Task> Of all the entries below, retype only the lines from the one with "Hello there 👋" through the one with "Email: artemybeliankin+github@gmail.com", exactly as they appear.

Records excerpted from a collection

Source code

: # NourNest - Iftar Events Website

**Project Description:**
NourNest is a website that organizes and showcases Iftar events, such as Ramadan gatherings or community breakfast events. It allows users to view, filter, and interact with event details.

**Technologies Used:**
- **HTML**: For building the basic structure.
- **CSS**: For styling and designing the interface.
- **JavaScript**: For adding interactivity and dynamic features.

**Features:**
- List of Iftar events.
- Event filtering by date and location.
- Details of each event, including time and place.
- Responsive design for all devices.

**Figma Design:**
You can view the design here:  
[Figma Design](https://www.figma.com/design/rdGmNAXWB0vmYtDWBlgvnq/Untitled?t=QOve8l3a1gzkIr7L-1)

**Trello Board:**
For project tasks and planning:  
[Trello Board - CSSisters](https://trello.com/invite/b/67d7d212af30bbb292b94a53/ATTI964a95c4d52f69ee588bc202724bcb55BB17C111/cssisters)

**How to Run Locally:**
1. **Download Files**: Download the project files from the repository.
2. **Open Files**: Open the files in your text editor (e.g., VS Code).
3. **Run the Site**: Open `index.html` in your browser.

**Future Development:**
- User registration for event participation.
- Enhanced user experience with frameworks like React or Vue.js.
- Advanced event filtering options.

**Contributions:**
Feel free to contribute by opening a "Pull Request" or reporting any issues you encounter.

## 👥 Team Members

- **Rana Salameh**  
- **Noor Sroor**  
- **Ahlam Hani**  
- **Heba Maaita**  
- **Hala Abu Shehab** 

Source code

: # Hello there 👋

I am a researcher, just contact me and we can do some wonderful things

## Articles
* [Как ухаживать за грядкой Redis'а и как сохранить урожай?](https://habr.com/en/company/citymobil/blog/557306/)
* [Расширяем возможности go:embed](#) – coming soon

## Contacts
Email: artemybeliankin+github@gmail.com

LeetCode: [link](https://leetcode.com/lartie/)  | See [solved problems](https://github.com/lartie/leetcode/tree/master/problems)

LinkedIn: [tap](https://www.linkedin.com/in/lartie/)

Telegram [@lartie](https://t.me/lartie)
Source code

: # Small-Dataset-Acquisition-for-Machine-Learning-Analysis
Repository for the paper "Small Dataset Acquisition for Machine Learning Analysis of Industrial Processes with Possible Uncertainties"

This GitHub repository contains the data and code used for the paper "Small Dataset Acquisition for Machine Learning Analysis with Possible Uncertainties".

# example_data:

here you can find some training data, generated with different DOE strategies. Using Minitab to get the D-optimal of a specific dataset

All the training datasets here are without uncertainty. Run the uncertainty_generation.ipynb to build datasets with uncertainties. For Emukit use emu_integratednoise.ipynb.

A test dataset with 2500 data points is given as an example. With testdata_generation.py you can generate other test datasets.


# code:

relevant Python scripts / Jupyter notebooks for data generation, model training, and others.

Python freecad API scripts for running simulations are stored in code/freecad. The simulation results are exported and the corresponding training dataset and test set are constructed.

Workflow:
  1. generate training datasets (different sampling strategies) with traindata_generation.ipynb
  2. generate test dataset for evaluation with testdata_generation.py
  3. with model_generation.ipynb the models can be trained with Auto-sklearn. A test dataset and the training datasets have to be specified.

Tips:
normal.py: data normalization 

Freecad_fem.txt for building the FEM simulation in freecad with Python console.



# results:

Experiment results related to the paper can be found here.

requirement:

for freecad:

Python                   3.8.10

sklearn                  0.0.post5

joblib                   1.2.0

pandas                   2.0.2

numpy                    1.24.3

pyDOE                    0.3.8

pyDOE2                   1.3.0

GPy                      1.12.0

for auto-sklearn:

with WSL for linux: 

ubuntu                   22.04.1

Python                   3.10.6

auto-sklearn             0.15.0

Answer box>
: # Hello there 👋

I am a researcher, just contact me and we can do some wonderful things

## Articles
* [Как ухаживать за грядкой Redis'а и как сохранить урожай?](https://habr.com/en/company/citymobil/blog/557306/)
* [Расширяем возможности go:embed](#) – coming soon

## Contacts
Email: artemybeliankin+github@gmail.com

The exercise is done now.